Publication year - 1999
Publication title -
environmental toxicology and chemistry
Language(s) - English
Resource type - Journals
SCImago Journal Rank - 1.1
H-Index - 171
eISSN - 1552-8618
pISSN - 0730-7268
DOI - 10.1002/etc.5620180818
Subject(s) - environmental chemistry , sediment , desorption , bioavailability , contamination , chemistry , sorption , geology , adsorption , ecology , organic chemistry , paleontology , bioinformatics , biology
The ability to predict accumulation levels of sediment‐sorbed hydrophobic organic contaminants (HOCs) by depositfeeding organisms based on sediment concentrations is limited in part by an incomplete understanding of the chemistry that controls assimilation efficiency. This study was designed to test the hypothesis that desorption is an important process that controls the bioavailability of HOCs to deposit‐feeding organisms; we planned to do so by conducting desorption and bioavailability experiments with field‐contaminated sediments collected from New York Harbor, New York, USA. Three classes of organic contaminants, polychlorinated biphenyls (PCBs), polycyclic aromatic hydrocarbons (PAHs), and linear alkylbenzenes (LABs) were studied.

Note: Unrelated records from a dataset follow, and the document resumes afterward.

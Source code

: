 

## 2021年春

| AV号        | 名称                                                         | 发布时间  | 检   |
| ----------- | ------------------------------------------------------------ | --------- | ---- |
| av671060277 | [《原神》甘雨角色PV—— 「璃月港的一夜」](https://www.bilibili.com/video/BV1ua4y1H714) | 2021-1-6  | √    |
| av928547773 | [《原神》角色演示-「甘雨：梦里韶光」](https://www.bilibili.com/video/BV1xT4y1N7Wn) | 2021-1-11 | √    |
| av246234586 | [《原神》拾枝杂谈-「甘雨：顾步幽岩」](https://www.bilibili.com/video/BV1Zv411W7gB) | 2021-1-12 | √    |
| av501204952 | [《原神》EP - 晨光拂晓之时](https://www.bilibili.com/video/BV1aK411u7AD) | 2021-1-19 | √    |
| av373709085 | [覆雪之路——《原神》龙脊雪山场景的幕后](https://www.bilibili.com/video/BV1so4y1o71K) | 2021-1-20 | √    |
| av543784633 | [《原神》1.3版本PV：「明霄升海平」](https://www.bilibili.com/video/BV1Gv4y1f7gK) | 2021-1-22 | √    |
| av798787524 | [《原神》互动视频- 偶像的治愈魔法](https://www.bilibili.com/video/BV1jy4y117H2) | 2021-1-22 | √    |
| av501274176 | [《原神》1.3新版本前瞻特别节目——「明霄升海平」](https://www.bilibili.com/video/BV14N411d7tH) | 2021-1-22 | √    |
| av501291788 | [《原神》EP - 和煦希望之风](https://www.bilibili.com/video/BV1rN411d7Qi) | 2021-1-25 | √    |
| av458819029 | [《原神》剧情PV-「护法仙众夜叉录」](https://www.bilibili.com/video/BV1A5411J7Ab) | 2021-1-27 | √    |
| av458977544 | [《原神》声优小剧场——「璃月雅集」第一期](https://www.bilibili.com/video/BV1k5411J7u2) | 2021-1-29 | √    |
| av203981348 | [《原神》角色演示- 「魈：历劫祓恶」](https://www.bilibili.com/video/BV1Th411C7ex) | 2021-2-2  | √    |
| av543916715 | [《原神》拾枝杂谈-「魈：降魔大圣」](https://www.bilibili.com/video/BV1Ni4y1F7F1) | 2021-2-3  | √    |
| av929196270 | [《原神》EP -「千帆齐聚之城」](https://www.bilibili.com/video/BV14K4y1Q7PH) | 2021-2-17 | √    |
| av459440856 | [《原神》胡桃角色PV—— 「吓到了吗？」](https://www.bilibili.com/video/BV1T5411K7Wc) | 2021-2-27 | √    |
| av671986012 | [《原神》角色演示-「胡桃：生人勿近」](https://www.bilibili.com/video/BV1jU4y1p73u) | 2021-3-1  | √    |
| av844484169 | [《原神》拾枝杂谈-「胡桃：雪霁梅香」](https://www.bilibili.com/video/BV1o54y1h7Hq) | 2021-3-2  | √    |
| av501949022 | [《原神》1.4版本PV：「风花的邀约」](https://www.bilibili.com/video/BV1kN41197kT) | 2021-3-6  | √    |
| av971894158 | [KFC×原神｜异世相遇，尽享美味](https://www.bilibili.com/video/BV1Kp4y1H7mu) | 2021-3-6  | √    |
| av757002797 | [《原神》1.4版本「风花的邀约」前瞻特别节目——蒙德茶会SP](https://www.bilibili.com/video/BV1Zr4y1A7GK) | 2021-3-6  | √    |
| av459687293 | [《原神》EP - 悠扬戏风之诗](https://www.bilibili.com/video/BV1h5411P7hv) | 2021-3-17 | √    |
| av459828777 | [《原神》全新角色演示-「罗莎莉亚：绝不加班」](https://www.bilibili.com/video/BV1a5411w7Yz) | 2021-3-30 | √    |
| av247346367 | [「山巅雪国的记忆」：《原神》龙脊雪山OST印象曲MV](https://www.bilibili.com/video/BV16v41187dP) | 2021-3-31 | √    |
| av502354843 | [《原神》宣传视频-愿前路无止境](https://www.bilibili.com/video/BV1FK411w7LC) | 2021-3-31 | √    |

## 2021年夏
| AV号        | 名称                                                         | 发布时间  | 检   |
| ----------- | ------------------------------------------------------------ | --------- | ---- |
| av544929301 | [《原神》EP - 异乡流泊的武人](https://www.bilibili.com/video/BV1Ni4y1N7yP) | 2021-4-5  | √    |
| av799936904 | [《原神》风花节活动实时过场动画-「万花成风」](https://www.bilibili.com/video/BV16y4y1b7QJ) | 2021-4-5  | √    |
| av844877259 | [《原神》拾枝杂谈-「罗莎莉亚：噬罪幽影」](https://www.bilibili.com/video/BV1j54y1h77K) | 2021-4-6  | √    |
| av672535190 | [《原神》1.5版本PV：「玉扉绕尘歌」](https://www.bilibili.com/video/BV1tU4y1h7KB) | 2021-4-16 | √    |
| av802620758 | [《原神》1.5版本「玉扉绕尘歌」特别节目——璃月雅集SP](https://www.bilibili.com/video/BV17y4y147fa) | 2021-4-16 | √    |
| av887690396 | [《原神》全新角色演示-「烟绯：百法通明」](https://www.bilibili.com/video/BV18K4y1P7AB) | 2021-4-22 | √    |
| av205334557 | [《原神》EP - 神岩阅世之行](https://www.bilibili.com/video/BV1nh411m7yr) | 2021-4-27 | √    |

In order to address the effects of contaminant aging, we compared the contaminant desorption rates from sediments collected from surface and at depth in an area of known high‐sediment accumulation to retarded intraparticle model predictions. Measured desorption rates of the LABs and the most hydrophobic PCBs compare well with model predictions. However, the PAH and less hydrophobic PCB desorption rates range from one to four orders of magnitude slower than model predictions. We postulate that these compounds are present in a resistant sedimentary phase and may represent only a small fraction of what was originally sorbed. The fraction of PCBs, PAHs, and LABs desorbed after 48 h correlate well with measured biota‐sediment factors (BSFs) in Yoldia limatula that were exposed to the same sediments, indicating that desorption rate‐limited assimilation. Several studies have related field BSFs with log K ow and have observed a maximum at intermediate K ow s (∼6.0‐6.5). This maximum may be due to predictably slow desorption of high‐ K ow compounds and may be lower than predicted rates and extent of desorption of the low‐ K ow compounds because of association with resistant phases.